Assorted pink and white hair removal tools, such a razors and electric shavers, on a pink background.

It happened during the Are You There, God? It’s Me, Margaret years. The training bra years. Those years when periods and razors and nylons were as mysterious as ever, but became increasingly more fascinating. It occurred to me that I’d have to shave my underarms at some point soon. Then, it occurred to me that I had no idea how I would do it.
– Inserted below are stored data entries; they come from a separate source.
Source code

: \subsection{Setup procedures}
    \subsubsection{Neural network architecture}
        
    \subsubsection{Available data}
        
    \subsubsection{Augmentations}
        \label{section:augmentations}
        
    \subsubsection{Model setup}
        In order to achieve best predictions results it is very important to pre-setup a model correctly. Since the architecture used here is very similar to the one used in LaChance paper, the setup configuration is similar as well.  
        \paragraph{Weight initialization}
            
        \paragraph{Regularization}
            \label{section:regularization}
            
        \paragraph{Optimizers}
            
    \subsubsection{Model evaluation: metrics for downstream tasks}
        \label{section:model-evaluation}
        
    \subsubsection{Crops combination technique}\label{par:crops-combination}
I’d recently had surgery, and five weeks in a half-body cast that held my arm up like half a football goal post, weekly physical therapy, and a gnarly little scar in my armpit had given me a noticeably better ability to lift my left arm above my head. But I still couldn’t bring it all the way up, and a protruding bone stood between the peach fuzz forming beneath it and any approaching razor. Even on the side of my fully-functioning arm, shaving would be a one-handed operation. How was I going to pull this off?

I worked on answering that question over time through conversations with my physical therapist and lots of shower experimentation (not the fun kind). Continuous maneuvering, propping my elbow onto soap dishes, endless patience, and (literally) patchy results.

Like so many disability adaptations, it wasn’t perfect and it took a lot of time and energy that nondisabled people in my life didn’t know about, but it pretty much worked.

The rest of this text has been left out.